Understanding Sandpaper Grit
Posted 10/20/2022 by The Handprint Team
It's pretty amazing what a little sandpaper can do. But for new makers, it’s practically magic. Need a few tips to boost your sanding skills from basic to revolutionary? Grab a dust mask. Because once you've learned the transformational power of sandpaper, you’ll hit new levels of project success and satisfaction.
The most helpful thing to know about sandpaper is what the number on the package means. Called grit, it's the number of abrasive granules embedded in the paper per square inch.
The higher the number, the more granules there are, the closer they’re packed together. That’s called fine-grit paper.
Conversely, the lower the number, the fewer granules there are, the more space there is between them. That’s called coarse-grit paper.
Tips for Choosing and Using the Correct Grit
- To achieve smooth DIY wood projects, use a series of increasingly finer-grit papers.

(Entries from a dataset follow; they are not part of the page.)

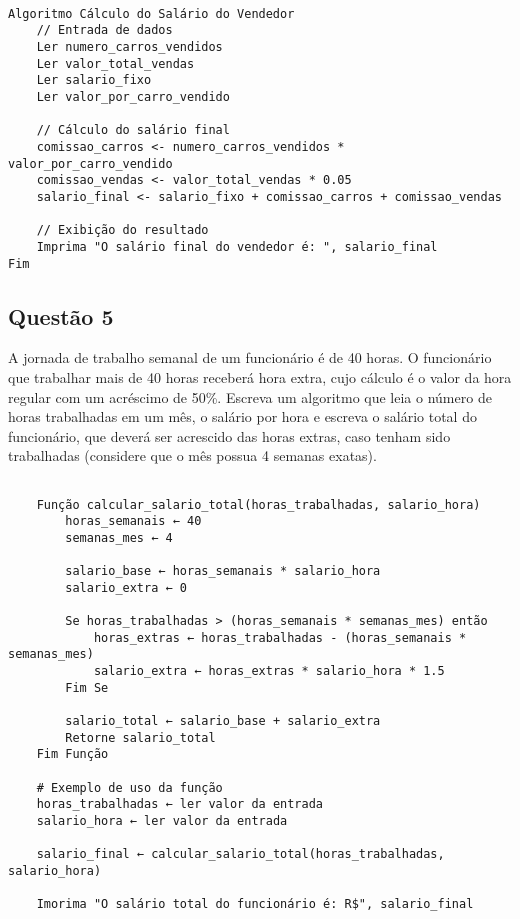 \documentclass[a4paper, 12pt, onecolumn,singlespacing]{article}
\begin{document}
\begin{verbatim}
	
Algoritmo Cálculo do Salário do Vendedor
	// Entrada de dados
	Ler numero_carros_vendidos
	Ler valor_total_vendas
	Ler salario_fixo
	Ler valor_por_carro_vendido
	
	// Cálculo do salário final
	comissao_carros <- numero_carros_vendidos * valor_por_carro_vendido
	comissao_vendas <- valor_total_vendas * 0.05
	salario_final <- salario_fixo + comissao_carros + comissao_vendas
	
	// Exibição do resultado
	Imprima "O salário final do vendedor é: ", salario_final
Fim
\end{verbatim}

\subsection{Questão 5}

A jornada de trabalho semanal de um funcionário é de 40 horas. O funcionário que trabalhar mais	de 40 horas receberá hora extra, cujo cálculo é o valor da hora regular com um acréscimo de 50\%.
Escreva um algoritmo que leia o número de horas trabalhadas em um mês, o salário por hora e escreva o salário total do funcionário, que deverá ser acrescido das horas extras, caso tenham sido trabalhadas (considere que o mês possua 4 semanas exatas).
\begin{verbatim}
	
	Função calcular_salario_total(horas_trabalhadas, salario_hora)
		horas_semanais ← 40
		semanas_mes ← 4
		
		salario_base ← horas_semanais * salario_hora
		salario_extra ← 0
		
		Se horas_trabalhadas > (horas_semanais * semanas_mes) então
			horas_extras ← horas_trabalhadas - (horas_semanais * semanas_mes)
			salario_extra ← horas_extras * salario_hora * 1.5
		Fim Se
		
		salario_total ← salario_base + salario_extra
		Retorne salario_total
	Fim Função
	
	# Exemplo de uso da função
	horas_trabalhadas ← ler valor da entrada
	salario_hora ← ler valor da entrada
	
	salario_final ← calcular_salario_total(horas_trabalhadas, salario_hora)
	
	Imorima "O salário total do funcionário é: R$", salario_final
\end{verbatim}
\end{document}

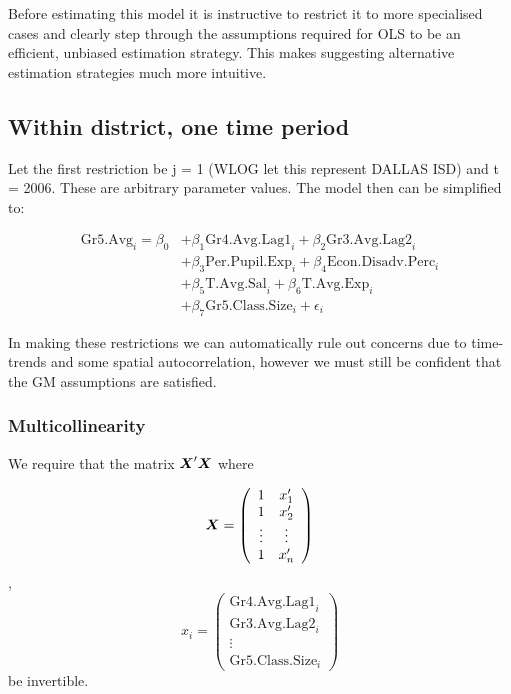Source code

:\documentclass[11pt]{article}
\newcommand{\bX}{\mbox{\boldmath $X$}}
\begin{document}
Before estimating this model it is instructive to restrict it to more specialised cases and clearly step through the assumptions required for OLS to be an efficient, unbiased estimation strategy. This makes suggesting alternative estimation strategies much more intuitive.

\subsection{Within district, one time period}
\label{ss:nextsub1}

Let the first restriction be j = 1 (WLOG let this represent DALLAS ISD) and t = 2006. These are arbitrary parameter values. The model then can be simplified to:
  
  \begin{align*}
\mathrm{Gr5.Avg}_{i} = \beta_{0} 
&+ \beta_{1}  \mathrm{Gr4.Avg.Lag1}_{i} 
+ \beta_{2}  \mathrm{Gr3.Avg.Lag2}_{i}    \\
&+ \beta_{3}  \mathrm{Per.Pupil.Exp}_{i} 
+ \beta_{4}  \mathrm{Econ.Disadv.Perc}_{i} \\
&+ \beta_{5}  \mathrm{T.Avg.Sal}_{i}   
+ \beta_{6}  \mathrm{T.Avg.Exp}_{i}  \\
&+ \beta_{7}  \mathrm{Gr5.Class.Size}_{i} + \epsilon_{i}
\end{align*}

In making these restrictions we can automatically rule out concerns due to time-trends and some spatial autocorrelation, however we must still be confident that the GM assumptions are satisfied.

\subsubsection{Multicollinearity}

We require that the matrix $\bX'\bX$ where

$$\bX = \left( \begin{array}{cc}
1 & x_1' \\ 1 & x_2' \\ \vdots & \vdots \\ 1 & x_n' \end{array}
\right)$$,    
$$x_i = \left( \begin{array}{cc}
              \mathrm{Gr4.Avg.Lag1}_{i} \\  \mathrm{Gr3.Avg.Lag2}_{i} \\ \vdots \\ \mathrm{Gr5.Class.Size}_{i} \end{array}
              \right)$$ be invertible. 
\end{document}
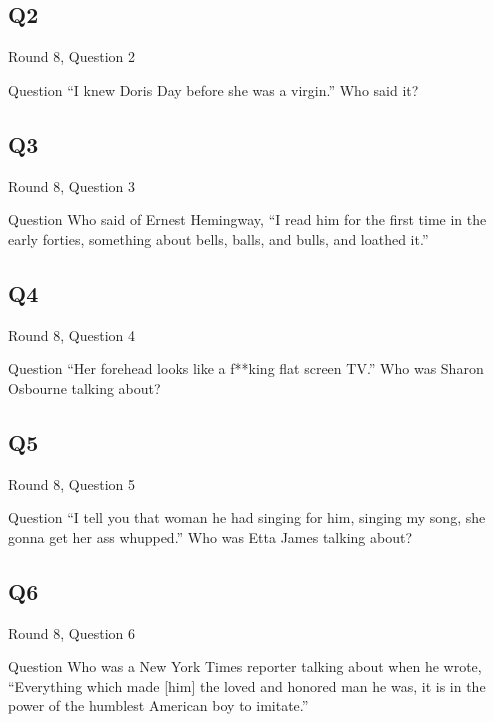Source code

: \documentclass[11pt]{beamer}
\begin{document}
\subsection*{Q2}
\begin{frame}[t]{Round 8, Question 2}
\begin{block}{Question}
``I knew Doris Day before she was a virgin.'' Who said it?
\end{block}
\end{frame}
\subsection*{Q3}
\begin{frame}[t]{Round 8, Question 3}
\begin{block}{Question}
Who said of Ernest Hemingway, ``I read him for the first time in the early forties, something about bells, balls, and bulls, and loathed it.''
\end{block}
\end{frame}
\subsection*{Q4}
\begin{frame}[t]{Round 8, Question 4}
\begin{block}{Question}
``Her forehead looks like a f**king flat screen TV.'' Who was Sharon Osbourne talking about?
\end{block}
\end{frame}
\subsection*{Q5}
\begin{frame}[t]{Round 8, Question 5}
\begin{block}{Question}
``I tell you that woman he had singing for him, singing my song, she gonna get her ass whupped.'' Who was Etta James talking about?
\end{block}
\end{frame}
\subsection*{Q6}
\begin{frame}[t]{Round 8, Question 6}
\begin{block}{Question}
Who was a New York Times reporter talking about when he wrote, ``Everything which made [him] the loved and honored man he was, it is in the power of the humblest American boy to imitate.''
\end{block}
\end{frame}
\end{document}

To start, choose one that's just coarse enough to easily remove imperfections. If your surface is already fairly clean and smooth, choose a medium-fine grit like #120, progress to #150, and end with #220. For rougher, lower-grade wood, start with #80, progress to #120, and end with #220.
- Select your starting grit carefully. If you begin wood DIY projects with a grit that's too coarse, you'll spend a lot of time trying to make it smooth again. If you start with a grit that’s too fine, you’ll spend a lot of time trying to remove stubborn defects.
- Each grit you use is more important than the next, so work patiently. Skipping a grit can leave scratches too deep for the next to remove.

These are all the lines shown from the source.